┌────────

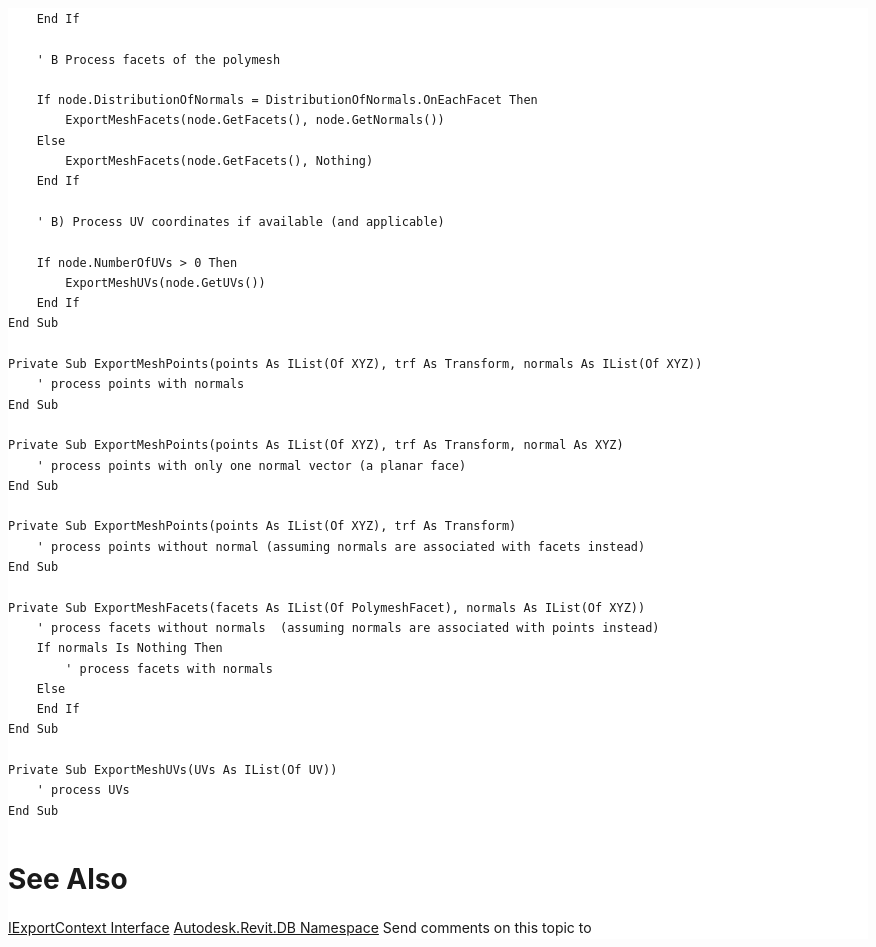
 ```text
    End If

    ' B Process facets of the polymesh

    If node.DistributionOfNormals = DistributionOfNormals.OnEachFacet Then
        ExportMeshFacets(node.GetFacets(), node.GetNormals())
    Else
        ExportMeshFacets(node.GetFacets(), Nothing)
    End If

    ' B) Process UV coordinates if available (and applicable)

    If node.NumberOfUVs > 0 Then
        ExportMeshUVs(node.GetUVs())
    End If
End Sub

Private Sub ExportMeshPoints(points As IList(Of XYZ), trf As Transform, normals As IList(Of XYZ))
    ' process points with normals
End Sub

Private Sub ExportMeshPoints(points As IList(Of XYZ), trf As Transform, normal As XYZ)
    ' process points with only one normal vector (a planar face)
End Sub

Private Sub ExportMeshPoints(points As IList(Of XYZ), trf As Transform)
    ' process points without normal (assuming normals are associated with facets instead)
End Sub

Private Sub ExportMeshFacets(facets As IList(Of PolymeshFacet), normals As IList(Of XYZ))
    ' process facets without normals  (assuming normals are associated with points instead)
    If normals Is Nothing Then
        ' process facets with normals
    Else
    End If
End Sub

Private Sub ExportMeshUVs(UVs As IList(Of UV))
    ' process UVs
End Sub
```

# See Also
[IExportContext Interface](7d0dc6df-db0e-6a07-3b42-8dde1bedb3c1.md "IExportContext Interface")
[Autodesk.Revit.DB Namespace](87546ba7-461b-c646-cbb1-2cb8f5bff8b2.md "Autodesk.Revit.DB Namespace")
Send comments on this topic to 
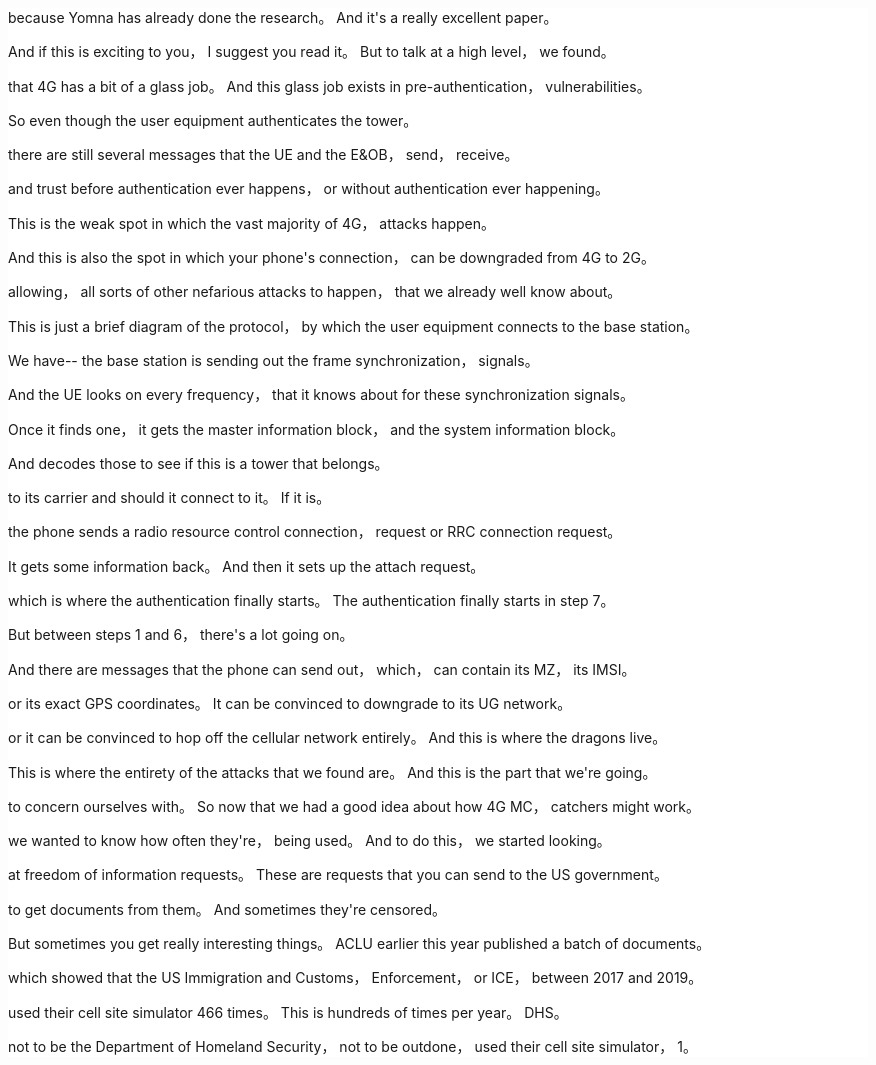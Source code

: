  because Yomna has already done the research。 And it's a really excellent paper。

 And if this is exciting to you， I suggest you read it。 But to talk at a high level， we found。

 that 4G has a bit of a glass job。 And this glass job exists in pre-authentication， vulnerabilities。

 So even though the user equipment authenticates the tower。

 there are still several messages that the UE and the E&OB， send， receive。

 and trust before authentication ever happens， or without authentication ever happening。

 This is the weak spot in which the vast majority of 4G， attacks happen。

 And this is also the spot in which your phone's connection， can be downgraded from 4G to 2G。

 allowing， all sorts of other nefarious attacks to happen， that we already well know about。

 This is just a brief diagram of the protocol， by which the user equipment connects to the base station。

 We have-- the base station is sending out the frame synchronization， signals。

 And the UE looks on every frequency， that it knows about for these synchronization signals。

 Once it finds one， it gets the master information block， and the system information block。

 And decodes those to see if this is a tower that belongs。

 to its carrier and should it connect to it。 If it is。

 the phone sends a radio resource control connection， request or RRC connection request。

 It gets some information back。 And then it sets up the attach request。

 which is where the authentication finally starts。 The authentication finally starts in step 7。

 But between steps 1 and 6， there's a lot going on。

 And there are messages that the phone can send out， which， can contain its MZ， its IMSI。

 or its exact GPS coordinates。 It can be convinced to downgrade to its UG network。

 or it can be convinced to hop off the cellular network entirely。 And this is where the dragons live。

 This is where the entirety of the attacks that we found are。 And this is the part that we're going。

 to concern ourselves with。 So now that we had a good idea about how 4G MC， catchers might work。

 we wanted to know how often they're， being used。 And to do this， we started looking。

 at freedom of information requests。 These are requests that you can send to the US government。

 to get documents from them。 And sometimes they're censored。

 But sometimes you get really interesting things。 ACLU earlier this year published a batch of documents。

 which showed that the US Immigration and Customs， Enforcement， or ICE， between 2017 and 2019。

 used their cell site simulator 466 times。 This is hundreds of times per year。 DHS。

 not to be the Department of Homeland Security， not to be outdone， used their cell site simulator， 1。
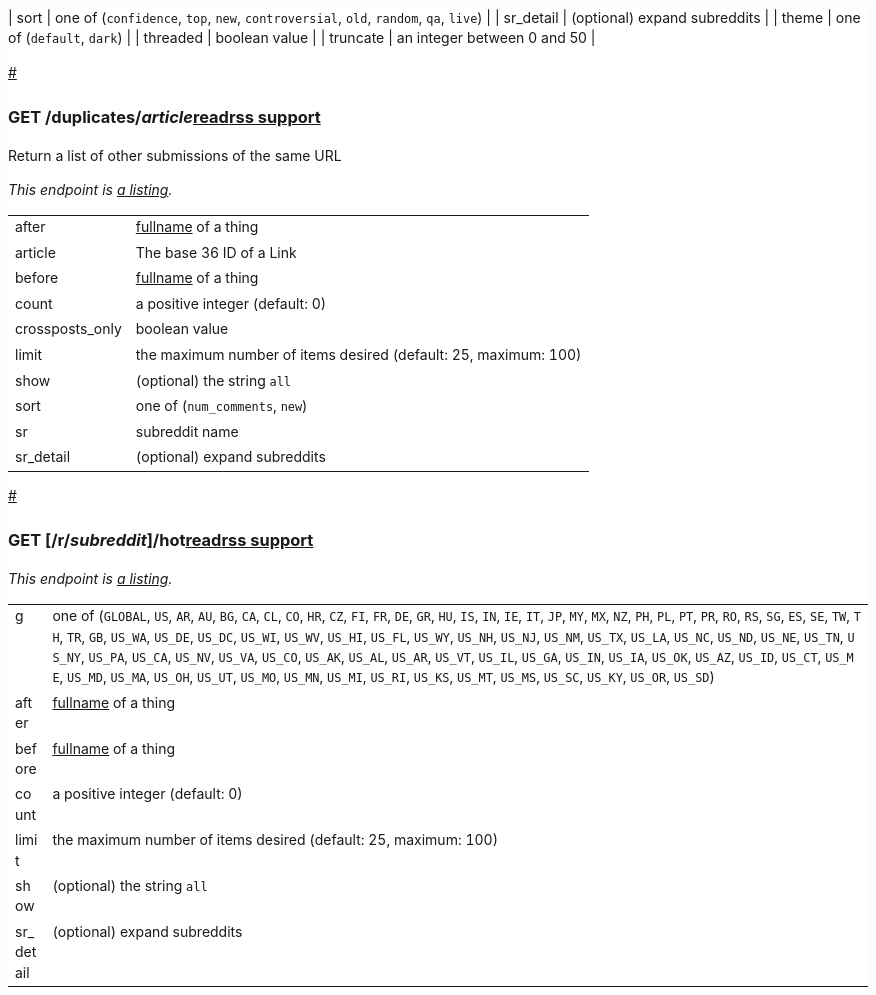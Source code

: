 | sort | one of (`confidence`, `top`, `new`, `controversial`, `old`, `random`, `qa`, `live`) |
| sr\_detail | (optional) expand subreddits |
| theme | one of (`default`, `dark`) |
| threaded | boolean value |
| truncate | an integer between 0 and 50 |

[#](#GET_duplicates_{article})

### GET /duplicates/*article*[read](https://github.com/reddit/reddit/wiki/OAuth2)[rss support](https://www.reddit.com/wiki/rss)

Return a list of other submissions of the same URL

*This endpoint is [a listing](#listings).*

|  |  |
| --- | --- |
| after | [fullname](#fullnames) of a thing |
| article | The base 36 ID of a Link |
| before | [fullname](#fullnames) of a thing |
| count | a positive integer (default: 0) |
| crossposts\_only | boolean value |
| limit | the maximum number of items desired (default: 25, maximum: 100) |
| show | (optional) the string `all` |
| sort | one of (`num_comments`, `new`) |
| sr | subreddit name |
| sr\_detail | (optional) expand subreddits |

[#](#GET_hot)

### GET [/r/*subreddit*]/hot[read](https://github.com/reddit/reddit/wiki/OAuth2)[rss support](https://www.reddit.com/wiki/rss)

*This endpoint is [a listing](#listings).*

|  |  |
| --- | --- |
| g | one of (`GLOBAL`, `US`, `AR`, `AU`, `BG`, `CA`, `CL`, `CO`, `HR`, `CZ`, `FI`, `FR`, `DE`, `GR`, `HU`, `IS`, `IN`, `IE`, `IT`, `JP`, `MY`, `MX`, `NZ`, `PH`, `PL`, `PT`, `PR`, `RO`, `RS`, `SG`, `ES`, `SE`, `TW`, `TH`, `TR`, `GB`, `US_WA`, `US_DE`, `US_DC`, `US_WI`, `US_WV`, `US_HI`, `US_FL`, `US_WY`, `US_NH`, `US_NJ`, `US_NM`, `US_TX`, `US_LA`, `US_NC`, `US_ND`, `US_NE`, `US_TN`, `US_NY`, `US_PA`, `US_CA`, `US_NV`, `US_VA`, `US_CO`, `US_AK`, `US_AL`, `US_AR`, `US_VT`, `US_IL`, `US_GA`, `US_IN`, `US_IA`, `US_OK`, `US_AZ`, `US_ID`, `US_CT`, `US_ME`, `US_MD`, `US_MA`, `US_OH`, `US_UT`, `US_MO`, `US_MN`, `US_MI`, `US_RI`, `US_KS`, `US_MT`, `US_MS`, `US_SC`, `US_KY`, `US_OR`, `US_SD`) |
| after | [fullname](#fullnames) of a thing |
| before | [fullname](#fullnames) of a thing |
| count | a positive integer (default: 0) |
| limit | the maximum number of items desired (default: 25, maximum: 100) |
| show | (optional) the string `all` |
| sr\_detail | (optional) expand subreddits |
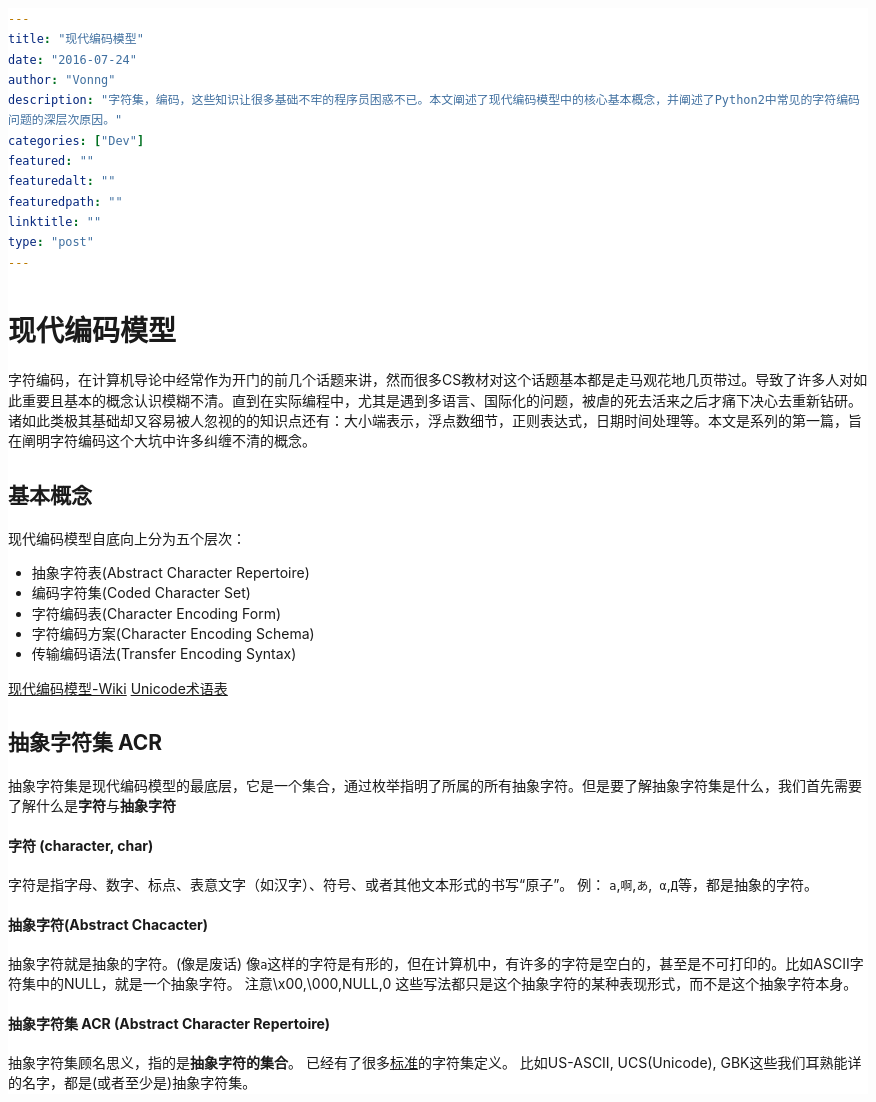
 ```yaml
---
title: "现代编码模型"
date: "2016-07-24"
author: "Vonng"
description: "字符集，编码，这些知识让很多基础不牢的程序员困惑不已。本文阐述了现代编码模型中的核心基本概念，并阐述了Python2中常见的字符编码问题的深层次原因。"
categories: ["Dev"]
featured: ""
featuredalt: ""
featuredpath: ""
linktitle: ""
type: "post"
---
```




# 现代编码模型
字符编码，在计算机导论中经常作为开门的前几个话题来讲，然而很多CS教材对这个话题基本都是走马观花地几页带过。导致了许多人对如此重要且基本的概念认识模糊不清。直到在实际编程中，尤其是遇到多语言、国际化的问题，被虐的死去活来之后才痛下决心去重新钻研。诸如此类极其基础却又容易被人忽视的的知识点还有：大小端表示，浮点数细节，正则表达式，日期时间处理等。本文是系列的第一篇，旨在阐明字符编码这个大坑中许多纠缠不清的概念。



## 基本概念
现代编码模型自底向上分为五个层次：
* 抽象字符表(Abstract Character Repertoire)
* 编码字符集(Coded Character Set)
* 字符编码表(Character Encoding Form)
* 字符编码方案(Character Encoding Schema)
* 传输编码语法(Transfer Encoding Syntax)

[现代编码模型-Wiki](https://zh.wikipedia.org/wiki/%E5%AD%97%E7%AC%A6%E7%BC%96%E7%A0%81#.E7.8E.B0.E4.BB.A3.E7.BC.96.E7.A0.81.E6.A8.A1.E5.9E.8B "现代编码模型-Wiki")
[Unicode术语表](http://unicode.org/glossary/ "Unicode术语表")


## 抽象字符集 ACR
抽象字符集是现代编码模型的最底层，它是一个集合，通过枚举指明了所属的所有抽象字符。但是要了解抽象字符集是什么，我们首先需要了解什么是**字符**与**抽象字符**
#### 字符 (character, char)
字符是指字母、数字、标点、表意文字（如汉字）、符号、或者其他文本形式的书写“原子”。
例： `a`,`啊`,`あ`,` α`,`Д`等，都是抽象的字符。

#### 抽象字符(Abstract Chacacter)
抽象字符就是抽象的字符。(像是废话)
像`a`这样的字符是有形的，但在计算机中，有许多的字符是空白的，甚至是不可打印的。比如ASCII字符集中的NULL，就是一个抽象字符。
注意\x00,\000,NULL,0 这些写法都只是这个抽象字符的某种表现形式，而不是这个抽象字符本身。

#### 抽象字符集 ACR (Abstract Character Repertoire)
抽象字符集顾名思义，指的是**抽象字符的集合**。
已经有了很多[标准](http://www.iana.org/assignments/character-sets/character-sets.xhtml "标准")的字符集定义。
比如US-ASCII, UCS(Unicode), GBK这些我们耳熟能详的名字，都是(或者至少是)抽象字符集。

└────────

▶ _TASK OBJECTIVE_
In the records above, copy exactly everything from the line that has "subreddit name |" down to the line that has "传输编码语法(Transfer Encoding Syntax)", both ends included, and leave out the pictures.

▶ _RESPONSE TO THE TASK_
| sr | subreddit name |
| sr\_detail | (optional) expand subreddits |

[#](#GET_hot)

### GET [/r/*subreddit*]/hot[read](https://github.com/reddit/reddit/wiki/OAuth2)[rss support](https://www.reddit.com/wiki/rss)

*This endpoint is [a listing](#listings).*

|  |  |
| --- | --- |
| g | one of (`GLOBAL`, `US`, `AR`, `AU`, `BG`, `CA`, `CL`, `CO`, `HR`, `CZ`, `FI`, `FR`, `DE`, `GR`, `HU`, `IS`, `IN`, `IE`, `IT`, `JP`, `MY`, `MX`, `NZ`, `PH`, `PL`, `PT`, `PR`, `RO`, `RS`, `SG`, `ES`, `SE`, `TW`, `TH`, `TR`, `GB`, `US_WA`, `US_DE`, `US_DC`, `US_WI`, `US_WV`, `US_HI`, `US_FL`, `US_WY`, `US_NH`, `US_NJ`, `US_NM`, `US_TX`, `US_LA`, `US_NC`, `US_ND`, `US_NE`, `US_TN`, `US_NY`, `US_PA`, `US_CA`, `US_NV`, `US_VA`, `US_CO`, `US_AK`, `US_AL`, `US_AR`, `US_VT`, `US_IL`, `US_GA`, `US_IN`, `US_IA`, `US_OK`, `US_AZ`, `US_ID`, `US_CT`, `US_ME`, `US_MD`, `US_MA`, `US_OH`, `US_UT`, `US_MO`, `US_MN`, `US_MI`, `US_RI`, `US_KS`, `US_MT`, `US_MS`, `US_SC`, `US_KY`, `US_OR`, `US_SD`) |
| after | [fullname](#fullnames) of a thing |
| before | [fullname](#fullnames) of a thing |
| count | a positive integer (default: 0) |
| limit | the maximum number of items desired (default: 25, maximum: 100) |
| show | (optional) the string `all` |
| sr\_detail | (optional) expand subreddits |
 ```yaml
---
title: "现代编码模型"
date: "2016-07-24"
author: "Vonng"
description: "字符集，编码，这些知识让很多基础不牢的程序员困惑不已。本文阐述了现代编码模型中的核心基本概念，并阐述了Python2中常见的字符编码问题的深层次原因。"
categories: ["Dev"]
featured: ""
featuredalt: ""
featuredpath: ""
linktitle: ""
type: "post"
---
```




# 现代编码模型
字符编码，在计算机导论中经常作为开门的前几个话题来讲，然而很多CS教材对这个话题基本都是走马观花地几页带过。导致了许多人对如此重要且基本的概念认识模糊不清。直到在实际编程中，尤其是遇到多语言、国际化的问题，被虐的死去活来之后才痛下决心去重新钻研。诸如此类极其基础却又容易被人忽视的的知识点还有：大小端表示，浮点数细节，正则表达式，日期时间处理等。本文是系列的第一篇，旨在阐明字符编码这个大坑中许多纠缠不清的概念。



## 基本概念
现代编码模型自底向上分为五个层次：
* 抽象字符表(Abstract Character Repertoire)
* 编码字符集(Coded Character Set)
* 字符编码表(Character Encoding Form)
* 字符编码方案(Character Encoding Schema)
* 传输编码语法(Transfer Encoding Syntax)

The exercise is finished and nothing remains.